Stage 2: AI as a Ride-Along
This is where most organizations are today.
AI is deployed more broadly, but primarily as an assistive tool. Employees use it to generate outputs based on inputs such as summarizing documents, drafting emails, analyzing data, or conducting research. Ryan summarizes:“More people are starting to get into that AI as a ride-along zone, where they ask questions, get answers, and it’s helping employees do their job.”
In other words, AI is helping people work faster, but it is not acting independently.
At this stage, the biggest risks shift from visibility to control. Employees are actively feeding information into AI systems and receiving outputs that may or may not be accurate, secure, or appropriate.
Key risks include:
- Sensitive data exposure through prompts
- Lack of oversight into what is being shared or generated
- Over-reliance on AI outputs without validation
Security priorities shift to:
- Monitoring prompts and responses
- Strengthening data governance
- Ensuring visibility into usage patterns.
Organizations that treat AI purely as a productivity boost without addressing these controls often underestimate the risk they are introducing.
Stage 3: Agentic AI
This is where AI begins to move from assistant to operator.

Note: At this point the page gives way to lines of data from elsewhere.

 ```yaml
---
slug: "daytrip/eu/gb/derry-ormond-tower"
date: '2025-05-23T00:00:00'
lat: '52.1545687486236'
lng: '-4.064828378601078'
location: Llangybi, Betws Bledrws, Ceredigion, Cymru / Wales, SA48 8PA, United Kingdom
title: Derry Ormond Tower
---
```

Instead of simply generating outputs, AI systems can now take action across workflows, applications, and business systems with limited human involvement.

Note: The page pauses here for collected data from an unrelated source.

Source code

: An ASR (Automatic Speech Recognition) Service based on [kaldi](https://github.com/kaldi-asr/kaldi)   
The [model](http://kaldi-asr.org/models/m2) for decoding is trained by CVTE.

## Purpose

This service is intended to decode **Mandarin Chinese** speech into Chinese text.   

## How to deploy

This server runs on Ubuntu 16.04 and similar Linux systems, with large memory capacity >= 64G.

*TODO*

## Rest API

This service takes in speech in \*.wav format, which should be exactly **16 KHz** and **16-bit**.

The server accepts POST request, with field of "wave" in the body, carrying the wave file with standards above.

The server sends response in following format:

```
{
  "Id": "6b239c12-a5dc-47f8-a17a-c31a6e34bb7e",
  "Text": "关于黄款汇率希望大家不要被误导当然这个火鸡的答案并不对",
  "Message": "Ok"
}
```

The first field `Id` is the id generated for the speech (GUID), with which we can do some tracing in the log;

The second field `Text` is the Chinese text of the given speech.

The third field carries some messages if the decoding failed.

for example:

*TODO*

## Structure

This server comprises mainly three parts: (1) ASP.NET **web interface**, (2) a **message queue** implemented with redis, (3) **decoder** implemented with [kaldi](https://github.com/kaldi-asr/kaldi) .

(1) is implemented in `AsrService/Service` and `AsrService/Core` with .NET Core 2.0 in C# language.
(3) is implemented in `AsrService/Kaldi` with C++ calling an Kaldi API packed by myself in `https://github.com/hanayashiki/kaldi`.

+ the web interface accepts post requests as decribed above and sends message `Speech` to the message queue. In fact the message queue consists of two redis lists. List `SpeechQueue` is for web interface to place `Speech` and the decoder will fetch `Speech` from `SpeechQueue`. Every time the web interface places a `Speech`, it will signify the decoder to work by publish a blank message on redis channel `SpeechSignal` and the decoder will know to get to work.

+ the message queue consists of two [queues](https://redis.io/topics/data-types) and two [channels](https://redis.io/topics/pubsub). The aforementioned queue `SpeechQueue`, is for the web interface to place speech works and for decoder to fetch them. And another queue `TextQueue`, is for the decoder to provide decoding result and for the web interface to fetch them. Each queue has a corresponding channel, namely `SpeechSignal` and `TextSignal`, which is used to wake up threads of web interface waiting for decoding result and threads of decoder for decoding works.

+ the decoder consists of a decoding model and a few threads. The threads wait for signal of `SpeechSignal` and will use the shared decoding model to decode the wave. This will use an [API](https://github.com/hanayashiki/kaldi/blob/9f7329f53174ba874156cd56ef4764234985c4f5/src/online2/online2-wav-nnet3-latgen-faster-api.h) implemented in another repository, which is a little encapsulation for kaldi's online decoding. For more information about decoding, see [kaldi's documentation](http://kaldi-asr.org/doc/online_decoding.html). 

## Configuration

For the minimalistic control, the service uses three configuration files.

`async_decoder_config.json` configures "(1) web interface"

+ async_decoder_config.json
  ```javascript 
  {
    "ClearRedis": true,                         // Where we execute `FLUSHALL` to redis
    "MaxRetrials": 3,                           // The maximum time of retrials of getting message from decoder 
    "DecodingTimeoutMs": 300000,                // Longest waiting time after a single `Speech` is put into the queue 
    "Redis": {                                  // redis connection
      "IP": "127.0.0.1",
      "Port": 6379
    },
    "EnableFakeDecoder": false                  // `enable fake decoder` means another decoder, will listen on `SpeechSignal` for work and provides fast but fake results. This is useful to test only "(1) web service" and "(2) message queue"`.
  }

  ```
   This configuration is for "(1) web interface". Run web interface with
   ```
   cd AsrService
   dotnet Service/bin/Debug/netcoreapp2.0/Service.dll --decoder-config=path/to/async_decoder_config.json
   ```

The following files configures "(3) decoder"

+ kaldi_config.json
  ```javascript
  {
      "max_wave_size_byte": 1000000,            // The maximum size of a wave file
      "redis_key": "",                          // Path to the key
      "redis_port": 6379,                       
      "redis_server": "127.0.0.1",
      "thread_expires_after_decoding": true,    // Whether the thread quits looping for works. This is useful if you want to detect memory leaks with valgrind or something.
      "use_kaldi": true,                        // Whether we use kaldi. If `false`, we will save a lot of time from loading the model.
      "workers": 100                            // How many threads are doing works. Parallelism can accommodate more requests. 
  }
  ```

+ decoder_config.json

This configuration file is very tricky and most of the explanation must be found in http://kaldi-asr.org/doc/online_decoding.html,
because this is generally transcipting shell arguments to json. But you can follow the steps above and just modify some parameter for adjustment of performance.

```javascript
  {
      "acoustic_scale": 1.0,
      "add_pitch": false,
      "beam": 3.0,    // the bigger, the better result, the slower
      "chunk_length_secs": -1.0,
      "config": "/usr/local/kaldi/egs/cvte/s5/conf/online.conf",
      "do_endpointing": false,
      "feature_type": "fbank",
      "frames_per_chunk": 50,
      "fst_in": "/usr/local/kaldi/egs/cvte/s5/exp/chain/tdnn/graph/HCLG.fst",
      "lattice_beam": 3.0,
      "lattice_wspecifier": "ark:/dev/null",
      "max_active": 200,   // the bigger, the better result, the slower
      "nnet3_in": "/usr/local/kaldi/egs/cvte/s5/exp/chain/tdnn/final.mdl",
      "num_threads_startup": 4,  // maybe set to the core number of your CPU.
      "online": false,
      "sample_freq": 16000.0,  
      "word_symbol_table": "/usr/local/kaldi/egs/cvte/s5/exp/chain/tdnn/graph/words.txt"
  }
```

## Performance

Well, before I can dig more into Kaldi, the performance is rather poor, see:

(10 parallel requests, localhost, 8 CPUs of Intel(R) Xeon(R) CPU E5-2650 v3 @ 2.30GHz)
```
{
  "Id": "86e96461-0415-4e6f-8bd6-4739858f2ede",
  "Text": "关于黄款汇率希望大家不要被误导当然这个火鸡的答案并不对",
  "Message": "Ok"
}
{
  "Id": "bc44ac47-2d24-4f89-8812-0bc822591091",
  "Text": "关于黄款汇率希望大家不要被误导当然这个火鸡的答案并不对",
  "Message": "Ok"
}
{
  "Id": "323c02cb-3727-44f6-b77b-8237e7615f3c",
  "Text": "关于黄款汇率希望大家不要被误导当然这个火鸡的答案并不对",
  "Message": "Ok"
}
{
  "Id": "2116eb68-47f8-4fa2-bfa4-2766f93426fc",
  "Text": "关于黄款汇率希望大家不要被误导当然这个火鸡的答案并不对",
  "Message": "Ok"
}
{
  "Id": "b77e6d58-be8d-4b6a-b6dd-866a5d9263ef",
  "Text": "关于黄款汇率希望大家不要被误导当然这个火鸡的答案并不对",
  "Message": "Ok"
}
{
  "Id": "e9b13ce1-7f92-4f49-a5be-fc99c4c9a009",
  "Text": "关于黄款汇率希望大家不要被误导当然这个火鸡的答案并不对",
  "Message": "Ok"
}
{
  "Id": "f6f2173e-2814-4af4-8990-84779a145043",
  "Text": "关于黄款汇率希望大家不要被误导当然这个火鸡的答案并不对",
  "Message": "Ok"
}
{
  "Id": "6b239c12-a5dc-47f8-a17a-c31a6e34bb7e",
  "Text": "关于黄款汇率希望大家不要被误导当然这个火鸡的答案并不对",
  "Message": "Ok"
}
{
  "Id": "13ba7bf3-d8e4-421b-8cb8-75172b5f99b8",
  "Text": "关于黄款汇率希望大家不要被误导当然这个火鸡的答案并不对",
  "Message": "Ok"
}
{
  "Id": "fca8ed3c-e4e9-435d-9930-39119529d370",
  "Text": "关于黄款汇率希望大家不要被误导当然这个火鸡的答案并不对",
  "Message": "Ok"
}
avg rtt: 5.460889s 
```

While adoption is still early, momentum is increasing rapidly. Ryan notes: “Not as many are in that AI agent space, but we’re starting to see more of it.”
This stage introduces a fundamentally different level of risk. AI systems are no longer just responding but acting, and often with the same access and permissions as the users who created them.
Key risks include:
- Over-permissioned AI agents
- Lack of visibility into agent behavior
- Misaligned or unintended actions
- Workflow disruptions or business impact
Security priorities shift to:
- Identity and access control for AI agents
- Monitoring and auditing agent activity
- Establishing governance around automation
- Defining where humans remain in the loop
Organizations that underestimate these risks can quickly face unintended consequences at scale.
The Biggest Mistake: Misaligned Strategy
One of the most common pitfalls in AI adoption is applying the wrong strategy to the wrong stage.
Overengineering controls too early can slow adoption. Underestimating risk at later stages can create serious exposure.
AI is not just a technology shift but an operational one. Each stage requires a different approach to governance, security, and investment. The key is understanding where you are today and aligning your strategy accordingly.